Wird die Eierstockentzündung frühzeitig erkrankt ist nicht zwingend eine Bettruhe notwendig. Ein paar Tage sich auszuruhen, um auch kühlende Wickel mit einzubinden, ist aufgrund möglicher Fieberschübe sinnvoll. Bei rund 80 Prozent der Fälle einer Adnexitis wird das Antibiotika über 20 Tage eingenommen. Falls es zu einer chronischen Eierstockentzündung kommt, dann kann eine Behandlung Monate bis Jahre dauern.

Kann eine Entzündung an den Eierstöcken selbst heilen?

Es ist dringend zu empfehlen, bei dem Verdacht einer Eileiterentzündung einen Arzt aufzusuchen.
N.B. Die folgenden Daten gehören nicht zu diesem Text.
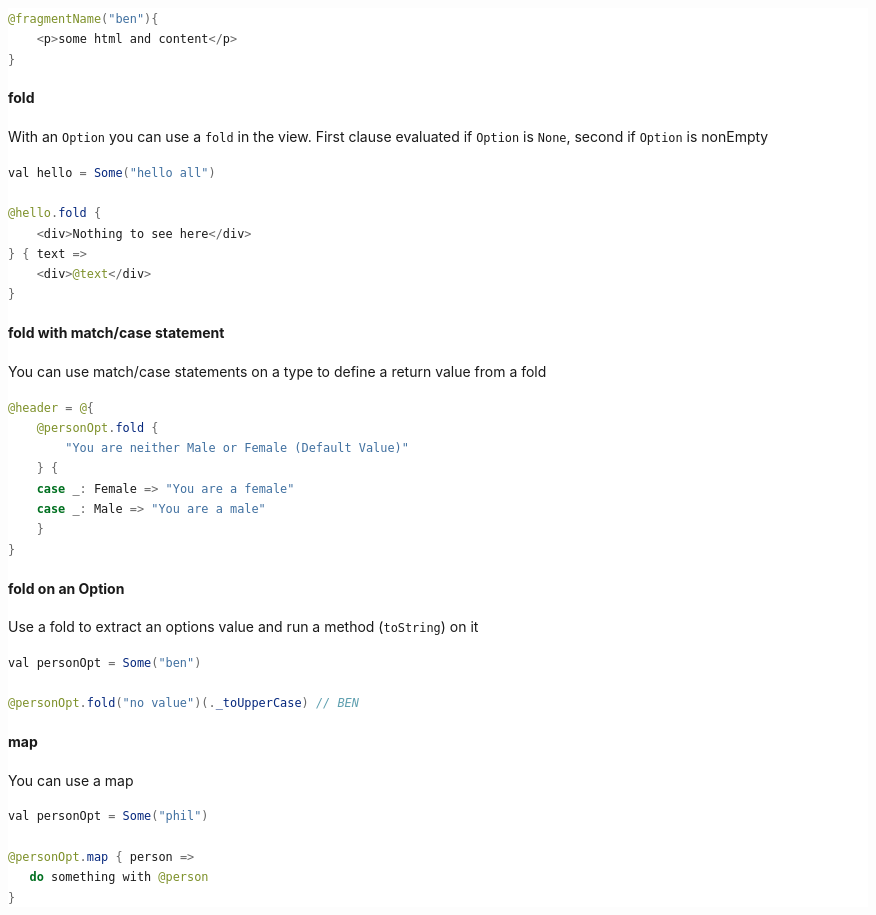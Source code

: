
 ```java
@fragmentName("ben"){
    <p>some html and content</p>
}
```

#### fold 
With an `Option` you can use a `fold` in the view. First clause evaluated if `Option` is `None`, second if `Option` is nonEmpty

```java
val hello = Some("hello all")

@hello.fold {
    <div>Nothing to see here</div>
} { text =>
    <div>@text</div>
}
```

#### fold with match/case statement
You can use match/case statements on a type to define a return value from a fold

```java
@header = @{
    @personOpt.fold {
        "You are neither Male or Female (Default Value)"
    } { 
    case _: Female => "You are a female"
    case _: Male => "You are a male"
    }
}
```

#### fold on an Option
Use a fold to extract an options value and run a method (`toString`) on it

```java
val personOpt = Some("ben")

@personOpt.fold("no value")(._toUpperCase) // BEN
```

#### map
You can use a map

```java
val personOpt = Some("phil")

@personOpt.map { person =>
   do something with @person
}
```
Eine Antibiotika-Behandlung ist in der Regel notwendig.

Fazit: Bei einem Verdachtsfall einer Eileiterentzündung oder einer Eierstockentzündung sollte unverzüglich der Gynäkologe verständigt werden. Damit es zu keiner chronischen Erkrankung kommt, wird in der Regel Antibiotika eingesetzt. Nach der Einnahmezeit ist in der Regel das Adnexitis auskuriert. Eine Kontrolluntersuchung ist empfehlenswert.